Construction of Chinese Embassy in London: Report cites deep concern, strategic vulnerability
Canberra, Jan 22 (IANS) The United Kingdom's decision to permit the construction of a Chinese Embassy in London is not merely a "planning approval" but a warning about how economic fragility can translate into strategic vulnerability — a lesson Australia must take seriously. The proposed Embassy, critics said, could serve as a hub for interference in Britain and as a platform to suppress China's critics in the European country, a report highlighted on Thursday.
"In approving construction of an enormous Chinese Embassy in London, Britain is trading long-term security resilience for short-term economic advantage. For Australia, the 20 January decision should raise concerns about strategic signalling, alliance coherence and the risks of greater economic dependence on China—at a time when all AUKUS partners are attempting to strengthen the pact against that country, the United States’ peer competitor," a report in Australia-based ‘The Strategist’, detailed.
"The 55,000 square metre Embassy will be the largest diplomatic mission in Europe, bigger than even the US embassy in London. It will be beside the Tower of London and within metres of sensitive communications cables linking financial data from the city to Canary Wharf," it added.

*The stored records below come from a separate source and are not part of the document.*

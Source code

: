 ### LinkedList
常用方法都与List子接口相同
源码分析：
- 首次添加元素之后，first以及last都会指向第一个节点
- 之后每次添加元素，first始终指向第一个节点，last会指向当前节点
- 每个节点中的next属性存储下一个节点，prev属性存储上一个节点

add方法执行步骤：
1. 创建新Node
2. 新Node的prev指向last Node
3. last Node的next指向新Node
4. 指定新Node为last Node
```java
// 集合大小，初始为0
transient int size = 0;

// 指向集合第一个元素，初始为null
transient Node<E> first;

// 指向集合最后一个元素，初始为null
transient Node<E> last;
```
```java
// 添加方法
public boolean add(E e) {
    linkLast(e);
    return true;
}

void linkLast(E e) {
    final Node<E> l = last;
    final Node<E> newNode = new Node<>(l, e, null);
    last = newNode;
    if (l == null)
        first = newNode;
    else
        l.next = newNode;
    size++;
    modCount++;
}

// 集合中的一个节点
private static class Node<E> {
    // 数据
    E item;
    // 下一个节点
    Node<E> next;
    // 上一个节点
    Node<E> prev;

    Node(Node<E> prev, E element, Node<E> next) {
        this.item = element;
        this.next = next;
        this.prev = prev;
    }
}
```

According to the report, during construction, security concerns have been raised about potential surveillance, with Chinese officials positioned just one metre from cables running beneath the pavement.
“Concerns over espionage activity are not unfounded, especially as Westminster last year was engulfed by a Chinese spying scandal. It exposed the vulnerability of democratic institutions themselves. Subsequently, the charges against the two men accused of spying were dropped because the British government refused to label China a ‘threat’.
Regarding the Embassy, it said, the US has reportedly voiced deep concern about the plans, with the chair of the US House Select Committee on the Chinese Communist Party having openly opposed the development, citing risks to US data passing through nearby cables.
“When allies raise red flags at this level, those concerns warrant close attention,” the report noted.
For Australia, it said, the message is that diversifying the economy, particularly to reduce dependence on China, should always be a strategic imperative as over-reliance grants Beijing strategic leverage.
“Governments perceived as transactional on national security can lose allied confidence. Britain is not only a Five Eyes intelligence partner but a member of AUKUS, a security partnership designed to balance China through deterrence. When an AUKUS partner appears to accommodate Beijing for a favourable economic outcome, questions about its strategic coherence inevitably follow,” the report stressed.